Do mundo onde eu vim, tem uma Porto Alegre também. Ela é tranquila e agitada nos momentos certos, as casas tem a arquitetura do bairro Bom Fim e da Tristeza dos anos 70, nenhuma residência possui muros ou cercas, não existem prédios, o Araújo Vianna tem shows semanais, a Osvaldo Aranha tem bares de Rock(de verdade) que embalam as noitadas. Lá o Guaíba tem ondas, as pessoas viajam para conhecer outros lugares mas a saudade do Porto dos Casais sempre as faz voltar. Eu sinto muita falta da minha Porto Alegre, dos porto-alegrenses e das porto-alegrenses... Ahh as gurias de Porto Alegre. Elas são lindas e únicas. Pequenas, altas, magras, gordas, negras, brancas, amarelas, não usam maquiagens e não são menos belas e femininas por causa disso.
A beleza delas está nos seus olhares, nos seus sorrisos, na sua simplicidade de agir. Elas beijam e abraçam sem medo ou maldade. No meu mundo demonstrações de carinho não são mal-interpretadas como aqui, porque lá elas são incentivadas.
Provavelmente a minha dificuldade em me aproximar das mulheres daqui se dê ao fato de que não entendo e não suporto as regras e pré-conceitos e pré-concepções que os habitantes deste mundo tem sobre atitudes e dizeres dentro de relações.
Regras pré-estabelecidas...
As pessoas daqui insistem em regrar tudo. Elas não entendem que toda a relação entre homem e mulher é única, sem igual, sem precedentes. Toda relação a dois deve ser livre pra crescer da melhor maneira possível até o infinito, até o Amor, até Deus. Mas o que eu vejo é que por aqui todos insistem no erro de limitar seus sentimentos.
Não sei o porque de eu ter vindo parar aqui, mas sei que tudo tem um propósito, um sentido. Gostaria mesmo é de me mandar, me purificar, largar toda essa sujeira. Mas, se é o desejo de algo maior do que a minha compreenção, de que eu esteja e permaneça aqui, nessa loucura de lugar, que me cansa, me esmaga e me oprime, eu fico. Não vou fugir, nem tão pouco mudar, eu tentarei me adaptar.

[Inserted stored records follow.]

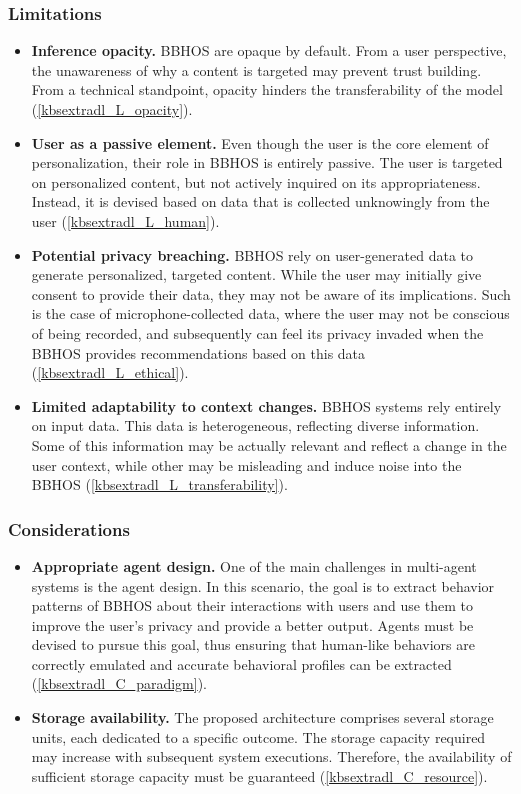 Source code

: \subsubsection*{Limitations}
\begin{itemize}
    \item \textbf{Inference opacity.} BBHOS are opaque by default. From a user perspective, the unawareness of why a content is targeted may prevent trust building. From a technical standpoint, opacity hinders the transferability of the model (\ref{kbsextradl_L_opacity}).
    
    \item \textbf{User as a passive element.} Even though the user is the core element of personalization, their role in BBHOS is entirely passive. The user is targeted on personalized content, but not actively inquired on its appropriateness. Instead, it is devised based on data that is collected unknowingly from the user (\ref{kbsextradl_L_human}).
    
    \item \textbf{Potential privacy breaching.} BBHOS rely on user-generated data to generate personalized, targeted content. While the user may initially give consent to provide their data, they may not be aware of its implications. Such is the case of microphone-collected data, where the user may not be conscious of being recorded, and subsequently can feel its privacy invaded when the BBHOS provides recommendations based on this data (\ref{kbsextradl_L_ethical}).
    
    \item \textbf{Limited adaptability to context changes.} BBHOS systems rely entirely on input data. This data is heterogeneous, reflecting diverse information. Some of this information may be actually relevant and reflect a change in the user context, while other may be misleading and induce noise into the BBHOS (\ref{kbsextradl_L_transferability}). 
\end{itemize}
\subsubsection*{Considerations}
\begin{itemize}
   \item \textbf{Appropriate agent design.} One of the main challenges in multi-agent systems is the agent design. In this scenario, the goal is to extract behavior patterns of BBHOS about their interactions with users and use them to improve the user's privacy and provide a better output. Agents must be devised to pursue this goal, thus ensuring that human-like behaviors are correctly emulated and accurate behavioral profiles can be extracted (\ref{kbsextradl_C_paradigm}).
    
    \item \textbf{Storage availability.} The proposed architecture comprises several storage units, each dedicated to a specific outcome. The storage capacity required may increase with subsequent system executions. Therefore, the availability of sufficient storage capacity must be guaranteed (\ref{kbsextradl_C_resource}).
\end{itemize}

Mas um dia, sem dúvida alguma, eu volto... eu volto pro meu lugar.

sexta-feira, 29 de outubro de 2010

O porquê das coisas...

Quase do lixo. Do fundo da gaveta do meu roupeiro. Não sei o porque mas naquela época não quis postá-lo aqui. Por forças alheias à minha compreenção, essa folhinha de papel escrita à lápis, pousou em minhas mãos novamente alguns anos mais tarde. Se ela insiste em querer aparecer, que vá então, e ganhe o mundo...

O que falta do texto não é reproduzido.